Non si è tenuto conto di queste contraddizioni quando, dopo una certa sedimentazione, si è cristallizzata l’espressione ‘tirare la cinghia’, per alludere a una persona che, indigente, mangi poco, e per questo dimagrisca troppo e debba inserire il dardillon -per dirla all’antica maniera provenzale- in un buco molto distante dall’inizio della striscia. Questo imprenditore anche quando guadagnava solo spiccioli mangiava discretamente, ghiotto di bombe caloriche come Delikatessen e frutta secca, ed era obeso, doveva ricorrere alle cosiddette taglie forti, non riusciva a essere atletico nelle sue movenze. Dopo aver scalato le vette del suo successo finanziario -sia pur con qualche problema con la giustizia, soprattutto per una storiaccia di aggiotaggio- si ritrova, in questo suo odierno appesantimento, a non doversi certo rallegrare per la sua impossibilità di stringere il maledetto ‘serpente’.
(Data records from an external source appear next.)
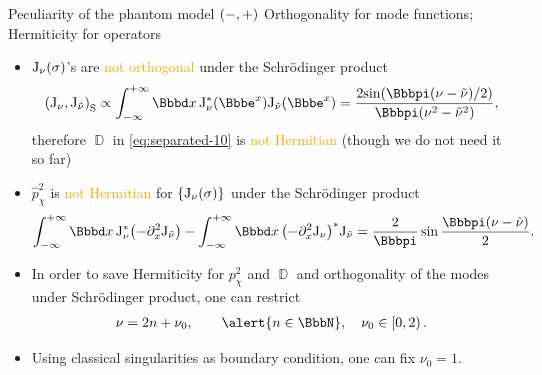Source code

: \documentclass[9pt]{beamer}
\begin{document}
\begin{frame}%
{Peculiarity of the phantom model ${\left(-,+\right)}$}%
{Orthogonality for mode functions; Hermiticity for operators}
\begin{itemize}

\item ${\mathrm{J}_{\nu}}\mathopen{}\left(\sigma\right)\mathclose{}$'s are
\textcolor{orange}{not orthogonal} under the Schrödinger product
\begin{align}
\rbr{\mathrm{J}_{\nu},\mathrm{J}_{\tilde{\nu}}}_\text{S}
\propto \int_{-\infty}^{+\infty} \dd x\,
\rfun{\mathrm{J}_{\nu}^*}{\ee^x}
\rfun{\mathrm{J}_{\tilde{\nu}}}{\ee^x} =
\frac{2\rfun{\sin}{\pp\rbr{\nu-\tilde{\nu}}/2}}{\pp\rbr{\nu^2-\tilde{\nu}^2}},
\end{align}
therefore $\BbbD$ in \cref{eq:separated-10} is
\textcolor{orange}{not Hermitian} (though we do not need it so far)

\item $\widehat{p}_\chi^2$ is \textcolor{orange}{not Hermitian} for
${\left\{{\mathrm{J}_{\nu}}\mathopen{}\left(\sigma\right)\mathclose{}\right\}}$ under the Schrödinger product
\begin{align}
\int_{-\infty}^{+\infty} \dd x\,
\mathrm{J}_{\nu}^*\rbr{-\partial_x^2\mathrm{J}_{\tilde{\nu}}}
-\int_{-\infty}^{+\infty} \dd x\,
\rbr{-\partial_x^2\mathrm{J}_{\nu}}^*\mathrm{J}_{\tilde{\nu}}
= \frac{2}{\pp}\sin\frac{\pp\rbr{\nu-\tilde{\nu}}}{2}.
\end{align}

\item In order to save Hermiticity for $p_\chi^2$ and $\BbbD$ and 
orthogonality of the modes under Schrödinger product, one can restrict
\begin{align}
\nu = 2n+\nu_0,\qquad \alert{n\in\BbbN},\quad\nu_0\in \left[0,2\right).
\end{align}

\item Using classical singularities as boundary condition, one can fix
$\nu_0 = 1$.
\end{itemize}

\end{frame}
\end{document}
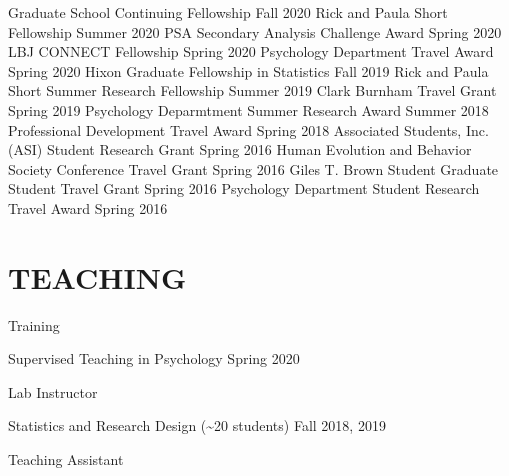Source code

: \documentclass[10.5pt,]{article}
\begin{document}
Graduate School Continuing Fellowship
\hfill \textcolor{light-gray}{Fall 2020} \newline Rick and Paula Short
Fellowship \hfill \textcolor{light-gray}{Summer 2020} \newline PSA
Secondary Analysis Challenge Award
\hfill \textcolor{light-gray}{Spring 2020} \newline LBJ CONNECT
Fellowship \hfill \textcolor{light-gray}{Spring 2020} \newline
Psychology Department Travel Award
\hfill \textcolor{light-gray}{Spring 2020} \newline Hixon Graduate
Fellowship in Statistics \hfill \textcolor{light-gray}{Fall 2019}
\newline Rick and Paula Short Summer Research Fellowship
\hfill \textcolor{light-gray}{Summer 2019} \newline Clark Burnham Travel
Grant \hfill \textcolor{light-gray}{Spring 2019} \newline Psychology
Deparmtment Summer Research Award
\hfill \textcolor{light-gray}{Summer 2018} \newline Professional
Development Travel Award \hfill \textcolor{light-gray}{Spring 2018}
\newline Associated Students, Inc. (ASI) Student Research Grant
\hfill \textcolor{light-gray}{Spring 2016} \newline Human Evolution and
Behavior Society Conference Travel Grant
\hfill \textcolor{light-gray}{Spring 2016} \newline Giles T. Brown
Student Graduate Student Travel Grant
\hfill \textcolor{light-gray}{Spring 2016} \newline Psychology
Department Student Research Travel Award
\hfill \textcolor{light-gray}{Spring 2016}

\newpage

\hypertarget{teaching}{%
\section{TEACHING}\label{teaching}}

\textcolor{light-gray}{Training}

Supervised Teaching in Psychology
\hfill \textcolor{light-gray}{Spring 2020}

\textcolor{light-gray}{Lab Instructor}

Statistics and Research Design (\textasciitilde{}20 students)
\hfill \textcolor{light-gray}{Fall 2018, 2019}

\textcolor{light-gray}{Teaching Assistant}
\end{document}
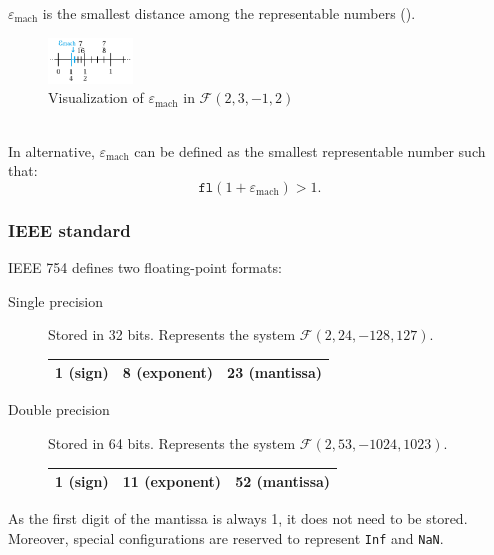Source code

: $\varepsilon_{\text{mach}}$ is the smallest distance among the representable numbers ().
\begin{figure}[h]
    \centering
    \includegraphics[width=0.2\textwidth]{img/machine_eps.png}
    \caption{Visualization of $\varepsilon_{\text{mach}}$ in $\mathcal{F}(2, 3, -1, 2)$}
    \label{fig:finnum_eps}
\end{figure}\\
%
In alternative, $\varepsilon_{\text{mach}}$ can be defined as the smallest representable number such that:
\begin{equation*}
    \texttt{fl}(1 + \varepsilon_{\text{mach}}) > 1.
\end{equation*}


\subsubsection{IEEE standard}
IEEE 754 defines two floating-point formats:
\begin{description}
    \item[Single precision] Stored in 32 bits. Represents the system $\mathcal{F}(2, 24, -128, 127)$. 
        \begin{center}
            \small
            \begin{tabular}{|c|c|c|}
                \hline
                1 (sign) & 8 (exponent) & 23 (mantissa) \\
                \hline
            \end{tabular}
        \end{center}

    \item[Double precision] Stored in 64 bits. Represents the system $\mathcal{F}(2, 53, -1024, 1023)$. 
        \begin{center}
            \small
            \begin{tabular}{|c|c|c|}
                \hline
                1 (sign) & 11 (exponent) & 52 (mantissa) \\
                \hline
            \end{tabular}
        \end{center}
\end{description}
As the first digit of the mantissa is always 1, it does not need to be stored.
Moreover, special configurations are reserved to represent \texttt{Inf} and \texttt{NaN}.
Del resto l’incongruenza di questa espressione è a monte, perché appare lapalissiano che il dover praticare ulteriori fori rispetto a quelli già presenti nella cintura, per usare il primo da destra, è un grande valore, altro che disvalore! Ambrogio, al contrario, non può permettersi di acquistare una ‘belt’ di taglia unica: la ricerca commerciale di questo accessorio -da lui effettuata in genere presso store di alta moda- implica per forza la richiesta di una misura extra-large, come minimo 130 -il suo record è 139-, numero che lui quasi bisbiglia alle commesse di turno, evidentemente vergognandosene.
Gli addetti alle vendite presso una boutique tendono, nei casi più politically correct, a non battere ciglio quando un facoltoso cliente, in palese sovrappeso, sia a caccia di taglie comode. Con tatto reagiscono alle domande dell’avventore recitando la parte di chi interpreta quelle misure come cifre normali, diverse e non inferiori rispetto a quelle che si attagliano ai grissini. Fanno bene, anzi benissimo, è un imperativo categorico il dovere di rifuggire a priori da colpe come il body shaming. Sono muniti di buona creanza e razionalità, trattano un cliente non magro con bon ton, evitando di ferirne l’orgoglio.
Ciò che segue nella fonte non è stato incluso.